Great work! And a handy summary. I won’t pretend to have studied it.:-)

On the philosophy: A possible move for defenders of non-classical probability would be to give up completeness (i.e. not require full conditional probabilities etc.). Classical probability does this; surely non-classical approaches could do likewise.

Granted, classically non-measurable sets are necessarily weird and non-constructible. By contrast, applying this approach to hyperreal probabilities on a label-independent fair countably infinite lottery would make any infinite co-infinite set non-measurable. But is this really a problem? You could see it as properly reflecting the fact that the natural concept of fairness (i.e. fairness between singletons) implies nothing non-trivial about the probability of any particular infinite co-infinite set.

IanS said...

Here is an interesting case: circle/spinner under rational rotation. (‘rational’ = rational multiple of 2π)

The action of rational rotations is locally finite. So, by your Theorem 2, regular hyperreal and regular qualitative probabilities exist. By contrast, for unrestricted real rotations they don’t. This difference is not surprising: the standard counterexample uses images under an iterated irrational rotation. But it does raise the question of whether the difference between rational and real rotations should matter philosophically.

Alexander R Pruss said...

Ian:

On completeness, note that classical probability does measure all countable sets, and it is the countable ones that cause the problems.

The rational rotation thing is really interesting.

IanS said...

Another case: countable lottery with finite permutations (i.e. those that permute only a finite number of tickets). Full conditional, regular hyperreal and regular qualitative probabilities all exist. For unrestricted permutations, they don’t.

Mathematically, this is no surprise – restricting to finite permutations blocks paradoxical decompositions. But the philosophy is interesting. Both full and finite permutation symmetry reflect the intuition of label independence. Both permit any label to be swapped with any other. They differ on whether you require invariance under an infinite number of swaps at once.

Alexander R Pruss said...

Very nice case, too. I should include them if I am asked to revise the paper.

I wonder what happens if you combine finite permutations and shifts (in a bidirectional setup). Do you have invariant conditional probabilities?

I think so. Here's an attempted proof sketch. Suppose that a set A of integers has a paradoxical decomposition under finite permutations and shifts. Clear, A must be infinite. Let P be a shift-invariant probability on A (which exists because the group of shifts is abelian). Note that P assigns zero to every finite subset of A by finite additivity and shift-invariance.

That paradoxical decomposition involves a partition B1,...,Bn,C1,...,Cm such
that there are symmetries g1,...,gn,h1,...,hm with g1B1,...,gnBn being a partition of A, and h1C1,...,hmCm being a partition of A as well. For any symmetry g, let g* be the symmetry obtained by dropping all the finite permutations in g. More precisely, g* is a shift by the limit of g(n)-n as n goes to infinity (or minus infinity). Then, for any set U, g*U and gU differ in only finitely many places. Then, g1*B1,...,gn*Bn is a partition of A modulo finite sets, and h1*C1,...,hn*Cn is a partition of A modulo finite sets. Finite sets have zero measure with respect to P. So, these are partitions modulo sets that have zero P-measure. But that will violate the shift-invariance and finite additivity of P.
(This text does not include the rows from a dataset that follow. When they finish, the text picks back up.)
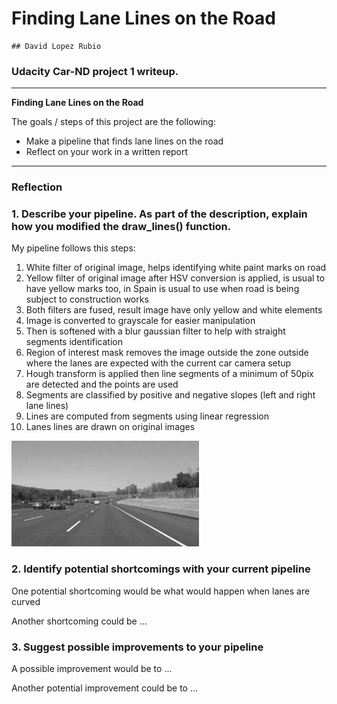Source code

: # **Finding Lane Lines on the Road** 

    ## David Lopez Rubio

### Udacity Car-ND project 1 writeup.

---

**Finding Lane Lines on the Road**

The goals / steps of this project are the following:
* Make a pipeline that finds lane lines on the road
* Reflect on your work in a written report


[//]: # (Image References)

[image1]: ./examples/grayscale.jpg "Grayscale"

---

### Reflection

### 1. Describe your pipeline. As part of the description, explain how you modified the draw_lines() function.

My pipeline follows this steps:

1) White filter of original image, helps identifying white paint marks on road
2) Yellow filter of original image after HSV conversion is applied, is usual to have yellow marks too, in Spain is usual to use when road is being subject to construction works
3) Both filters are fused, result image have only yellow and white elements
4) Image is converted to grayscale for easier manipulation
5) Then is softened with a blur gaussian filter to help with straight segments identification
6) Region of interest mask removes the image outside the zone outside where the lanes are expected with the current car camera setup 
7) Hough transform is applied then line segments of a minimum of 50pix are detected and the points are used
8) Segments are classified by positive and negative slopes (left and right lane lines)
9) Lines are computed from segments using linear regression
10) Lanes lines are drawn on original images





![alt text][image1]




### 2. Identify potential shortcomings with your current pipeline


One potential shortcoming would be what would happen when lanes are curved 

Another shortcoming could be ...


### 3. Suggest possible improvements to your pipeline

A possible improvement would be to ...

Another potential improvement could be to ...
This is interesting, because in the bi-infinite coin sequence case, if you combine finite reversals and shifts, you don't have invariant conditional probabilities. Moreover, the lottery shift and finite-permutation group is not supramenable, because it contains a subgroup isomorphic to the finite-reversals-and-shifts group from the coin case.
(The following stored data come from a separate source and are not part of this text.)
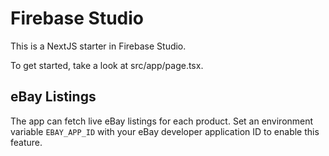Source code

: # Firebase Studio

This is a NextJS starter in Firebase Studio.

To get started, take a look at src/app/page.tsx.

## eBay Listings

The app can fetch live eBay listings for each product. Set an environment
variable `EBAY_APP_ID` with your eBay developer application ID to enable this
feature.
The method of proof here might help to generate some other cases. But I need to run off for a Philosophy Kayaking event now.

IanS said...

The proof seems to require that A has non-zero P-measure. Is it obvious that it must?

Alexander R Pruss said...

The proof requires that there be a shift-invariant probability measure *on A*. It doesn't require that that measure be a restriction of a shift-invariant probability on the integers.
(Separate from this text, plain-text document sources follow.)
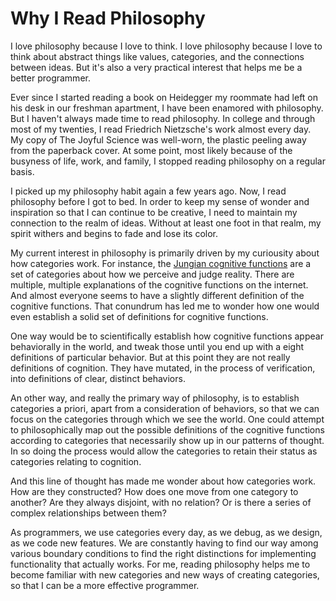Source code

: # Why I Read Philosophy

I love philosophy because I love to think. I love philosophy because I love to think about abstract things like values, categories, and the connections between ideas. But it's also a very practical interest that helps me be a better programmer.

Ever since I started reading a book on Heidegger my roommate had left on his desk in our freshman apartment, I have been enamored with philosophy. But I haven't always made time to read philosophy. In college and through most of my twenties, I read Friedrich Nietzsche's work almost every day. My copy of The Joyful Science was well-worn, the plastic peeling away from the paperback cover. At some point, most likely because of the busyness of life, work, and family, I stopped reading philosophy on a regular basis. 

I picked up my philosophy habit again a few years ago. Now, I read philosophy before I got to bed. In order to keep my sense of wonder and inspiration so that I can continue to be creative, I need to maintain my connection to the realm of ideas. Without at least one foot in that realm, my spirit withers and begins to fade and lose its color.

My current interest in philosophy is primarily driven by my curiousity about how categories work. For instance, the <a href="https://en.wikipedia.org/wiki/Jungian_cognitive_functions">Jungian cognitive functions</a> are a set of categories about how we perceive and judge reality. There are multiple, multiple explanations of the cognitive functions on the internet. And almost everyone seems to have a slightly different definition of the cognitive functions. That conundrum has led me to wonder how one would even establish a solid set of definitions for cognitive functions.

One way would be to scientifically establish how cognitive functions appear behaviorally in the world, and tweak those until you end up with a eight definitions of particular behavior. But at this point they are not really definitions of cognition. They have mutated, in the process of verification, into definitions of clear, distinct behaviors.

An other way, and really the primary way of philosophy, is to establish categories a priori, apart from a consideration of behaviors, so that we can focus on the categories through which we see the world. One could attempt to philosophically map out the possible definitions of the cognitive functions according to categories that necessarily show up in our patterns of thought. In so doing the process would allow the categories to retain their status as categories relating to cognition.

And this line of thought has made me wonder about how categories work. How are they constructed? How does one move from one category to another? Are they always disjoint, with no relation? Or is there a series of complex relationships between them?

As programmers, we use categories every day, as we debug, as we design, as we code new features. We are constantly having to find our way among various boundary conditions to find the right distinctions for implementing functionality that actually works. For me, reading philosophy helps me to become familiar with new categories and new ways of creating categories, so that I can be a more effective programmer.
There is such a measure on A, because the group of shifts (which has a partial action on A) is supramenable.

IanS said...

I now see. Very neat.

Alexander R Pruss said...

More generally, the proof shows that if G is a group that has a partial action on Omega that admits strongly G-invariant full conditional probabilities and that has the property that for any x and y in Omega there is a g in G such that gx=y, and G* is the group generated by G and by the finite permutations of Omega, then there are strongly G*-invariant probabilities on Omega.